## Assignment
When you reach the line in the listing below that contains "transgress me. Urge", begin returning lines exactly as written, and stop after the line that contains "prowess incapable of". Return no other lines.
::::::
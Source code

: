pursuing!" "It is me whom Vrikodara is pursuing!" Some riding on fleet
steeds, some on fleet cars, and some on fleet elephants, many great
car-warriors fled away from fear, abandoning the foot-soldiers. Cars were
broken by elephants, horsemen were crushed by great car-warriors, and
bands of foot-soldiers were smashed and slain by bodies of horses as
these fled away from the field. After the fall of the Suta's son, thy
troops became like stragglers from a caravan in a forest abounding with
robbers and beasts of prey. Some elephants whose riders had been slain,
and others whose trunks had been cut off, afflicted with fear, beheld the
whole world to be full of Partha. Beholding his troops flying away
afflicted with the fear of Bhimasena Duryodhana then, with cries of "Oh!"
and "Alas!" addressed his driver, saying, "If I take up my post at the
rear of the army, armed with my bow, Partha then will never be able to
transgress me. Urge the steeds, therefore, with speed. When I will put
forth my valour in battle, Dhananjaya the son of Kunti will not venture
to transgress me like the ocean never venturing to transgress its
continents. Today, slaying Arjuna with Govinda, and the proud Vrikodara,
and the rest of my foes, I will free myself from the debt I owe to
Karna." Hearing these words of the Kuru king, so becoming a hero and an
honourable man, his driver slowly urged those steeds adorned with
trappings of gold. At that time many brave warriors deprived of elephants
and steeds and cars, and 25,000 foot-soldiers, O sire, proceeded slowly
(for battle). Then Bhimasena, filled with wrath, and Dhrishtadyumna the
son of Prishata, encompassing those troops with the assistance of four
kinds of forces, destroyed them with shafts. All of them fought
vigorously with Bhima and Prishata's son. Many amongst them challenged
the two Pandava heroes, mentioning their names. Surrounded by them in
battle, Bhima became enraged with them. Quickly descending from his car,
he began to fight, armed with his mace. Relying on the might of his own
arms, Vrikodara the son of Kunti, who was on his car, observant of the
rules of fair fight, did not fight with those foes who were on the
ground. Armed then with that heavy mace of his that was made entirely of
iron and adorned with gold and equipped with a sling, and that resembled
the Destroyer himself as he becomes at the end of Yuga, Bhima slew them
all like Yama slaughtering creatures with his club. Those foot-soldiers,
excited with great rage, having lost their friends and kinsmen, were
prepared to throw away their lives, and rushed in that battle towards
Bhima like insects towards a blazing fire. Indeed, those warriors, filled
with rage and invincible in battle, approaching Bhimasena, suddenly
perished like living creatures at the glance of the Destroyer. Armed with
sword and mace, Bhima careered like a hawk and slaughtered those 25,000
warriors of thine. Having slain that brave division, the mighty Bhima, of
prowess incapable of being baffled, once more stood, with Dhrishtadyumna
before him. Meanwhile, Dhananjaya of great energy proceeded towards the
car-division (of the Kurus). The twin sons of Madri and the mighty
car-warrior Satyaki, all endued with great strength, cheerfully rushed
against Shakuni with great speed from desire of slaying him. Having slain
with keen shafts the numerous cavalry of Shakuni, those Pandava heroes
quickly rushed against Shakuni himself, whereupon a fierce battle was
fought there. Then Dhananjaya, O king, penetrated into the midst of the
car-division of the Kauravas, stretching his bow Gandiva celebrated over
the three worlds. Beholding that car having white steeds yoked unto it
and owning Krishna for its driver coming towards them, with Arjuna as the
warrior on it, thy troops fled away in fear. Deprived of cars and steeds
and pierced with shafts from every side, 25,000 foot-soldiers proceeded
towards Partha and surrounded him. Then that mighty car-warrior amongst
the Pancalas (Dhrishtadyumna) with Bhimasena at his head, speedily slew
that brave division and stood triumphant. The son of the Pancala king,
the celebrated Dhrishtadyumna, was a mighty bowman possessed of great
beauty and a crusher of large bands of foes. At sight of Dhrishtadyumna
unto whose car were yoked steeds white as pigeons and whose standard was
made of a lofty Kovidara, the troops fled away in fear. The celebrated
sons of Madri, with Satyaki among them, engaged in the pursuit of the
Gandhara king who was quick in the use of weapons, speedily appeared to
::::::
## Solution for this problem
transgress me. Urge the steeds, therefore, with speed. When I will put
forth my valour in battle, Dhananjaya the son of Kunti will not venture
to transgress me like the ocean never venturing to transgress its
continents. Today, slaying Arjuna with Govinda, and the proud Vrikodara,
and the rest of my foes, I will free myself from the debt I owe to
Karna." Hearing these words of the Kuru king, so becoming a hero and an
honourable man, his driver slowly urged those steeds adorned with
trappings of gold. At that time many brave warriors deprived of elephants
and steeds and cars, and 25,000 foot-soldiers, O sire, proceeded slowly
(for battle). Then Bhimasena, filled with wrath, and Dhrishtadyumna the
son of Prishata, encompassing those troops with the assistance of four
kinds of forces, destroyed them with shafts. All of them fought
vigorously with Bhima and Prishata's son. Many amongst them challenged
the two Pandava heroes, mentioning their names. Surrounded by them in
battle, Bhima became enraged with them. Quickly descending from his car,
he began to fight, armed with his mace. Relying on the might of his own
arms, Vrikodara the son of Kunti, who was on his car, observant of the
rules of fair fight, did not fight with those foes who were on the
ground. Armed then with that heavy mace of his that was made entirely of
iron and adorned with gold and equipped with a sling, and that resembled
the Destroyer himself as he becomes at the end of Yuga, Bhima slew them
all like Yama slaughtering creatures with his club. Those foot-soldiers,
excited with great rage, having lost their friends and kinsmen, were
prepared to throw away their lives, and rushed in that battle towards
Bhima like insects towards a blazing fire. Indeed, those warriors, filled
with rage and invincible in battle, approaching Bhimasena, suddenly
perished like living creatures at the glance of the Destroyer. Armed with
sword and mace, Bhima careered like a hawk and slaughtered those 25,000
warriors of thine. Having slain that brave division, the mighty Bhima, of
prowess incapable of being baffled, once more stood, with Dhrishtadyumna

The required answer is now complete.